7 Steps to Breaking a Habit

Whether it’s biting your nails or overeating, you can change your behavior—and it's not a question of willpower.

By Beth Levine

Did you know that research says 40 percent of our actions are habits, not conscious decisions? Habits are defined as behaviors that are repeated frequently and automatically because they have become hardwired into our brains. Generally, they are good things (ie. automatically closing the refrigerator door or driving on the right side of the road). Habit also frees up your brain from the millions of decisions we make every day so we can focus on the important stuff.

But what about those bad habits—lighting up a cigarette when you’re feeling bored, heading for the fudge-covered graham crackers whenever you are stressed or going on a shopping spree when you get your paycheck? Can you really stop them? Yes, says recent research, but it takes a little work and patience. And even though we all think it's a question of willpower, it isn't. It's about changing your environment. “Habit is learned behavior, and we can't erase things we’ve learned. But we can replace them more desirable behaviors,” says James Claiborn, PhD, co-author of The Habit Change Workbook.

Changing Behavior

Habits have three components: cue – response – reinforcement. “We learn associations between environmental cues related to a good experience, and behaviors we need to do to get that experience,” explained Kyle Smith, PhD, of the McGovern Institute for Brain Research, Massachusetts Institute of Technology and a lead author on a recent study on habits and the brain. For example, you see a red light, you brake, and you don’t get in an accident. Do it enough and it burns a pathway in your brain so that the cue is all that is needed to set off the whole chain without your really thinking about it. The trick to changing bad habits is to interrupt that cycle. “It is an active process in the brain that can be tapped into, even overridden, with behavior modifications, difficult as that can be,” said Dr. Smith.

Here’s how, according to Dr. Claiborn:

Step One: Define the habit. What is the behavior you want to stop?

Step Two: Identify your trigger. What is the cue that sets you off? It can be subtle. A time of day, a memory, an odor, an emotion, a set routine. Ask yourself: I do this habit whenever I [fill in the blank]?

Step Three: Identify the reinforcement. What are you really getting out of this action? This can be hard. Unhealthy skin if you smoke, extra pounds if you’re always snacking, and a big credit card bill if you are always shopping may not seem like much of a reinforcement, but obviously something about the action feels good to justify it. Does it relieve boredom or anxiety? Do you use it as comfort? 

Step Four: Replace the action with something that will give you the same reinforcement. What is better for you and will give you the same feeling?

Put it all together now: 

Scenario #1 Cue: Reading a book or working at my desk.

Routine: When I am in those situations, I compulsively pick at my hair.

Reinforcement: The action is self-soothing and helps me focus.
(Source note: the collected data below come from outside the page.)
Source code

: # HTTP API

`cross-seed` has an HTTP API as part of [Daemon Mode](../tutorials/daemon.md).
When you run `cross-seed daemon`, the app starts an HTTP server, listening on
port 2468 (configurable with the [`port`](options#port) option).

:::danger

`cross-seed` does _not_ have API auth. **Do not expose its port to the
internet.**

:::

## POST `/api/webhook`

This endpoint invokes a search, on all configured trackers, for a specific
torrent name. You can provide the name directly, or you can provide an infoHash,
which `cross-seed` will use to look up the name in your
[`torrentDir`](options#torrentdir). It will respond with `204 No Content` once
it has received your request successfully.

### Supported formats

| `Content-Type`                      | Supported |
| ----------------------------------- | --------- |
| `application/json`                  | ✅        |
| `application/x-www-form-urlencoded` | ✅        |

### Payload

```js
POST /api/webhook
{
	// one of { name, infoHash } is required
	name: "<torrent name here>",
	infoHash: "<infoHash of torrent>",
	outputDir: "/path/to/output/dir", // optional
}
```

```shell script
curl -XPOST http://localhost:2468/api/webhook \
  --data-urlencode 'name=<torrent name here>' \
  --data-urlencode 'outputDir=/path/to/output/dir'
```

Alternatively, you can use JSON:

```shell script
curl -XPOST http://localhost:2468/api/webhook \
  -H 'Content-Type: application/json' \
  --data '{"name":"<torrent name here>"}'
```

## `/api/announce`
Replacement: What else can I do in that situation that will give the same reinforcement? Do something else with that hand—squeeze a ball, play with a rubber band, pet my dog, or hold the book tightly.

.......

Scenario #2 Cue: Boredom.

Routine: I eat.

Reinforcement: I experience a good sensation.

Replacement: What else feels good and is fun to do? Call a friend, go for a bike ride or a walk, check Facebook, make a pot of tea, take a bath, or do your nails. 

Step Five: Keep records. Write down what you are doing or make conscious mental observations. Studies show if you keep a record and measure behavior, you tend to change that behavior because it forces you to be aware that what you were doing up to now has been automatic. When it gets your attention, you are more likely to think, “Do I really want to be doing this?”

Step Six: Ride it out. People think urges get stronger and stronger and then they give in. However, if you can ride it out with your replacement response, the urge will rise and fall on its own. The urge will come back but over time, it should become less frequent and weaker. There’s no real data that says how long the process should take—some research shows 21 days, others say a month or more. “I think, realistically, a simple habit can be changed very quickly if the person is substituting an incompatible behavior often, and that new behavior is getting reinforced regularly,” says Dr. Claiborn.

If you feel yourself starting to cave:

  • Remind yourself of the goal and reasons you are working on changing.
  • Plan other activities when you anticipate difficult times.
  • Enlist others as support and then ask them to talk you down during difficult periods.

Step Seven: If you slip up, don’t give up. You will occasionally slip back into the old habits. When that happens, people tend to think, “I blew it, forget it, I can’t do this.” Don’t blow one misstep out of proportion; you can get back on track. “Part of the problem is that we think in absolute terms: Either we are on a diet or we’re not, either we’re smoking or we’re not. The reality is you are trying to cut down on the behavior. Remind yourself of what you’ve done that has worked and return to that,” said Dr. Claiborn.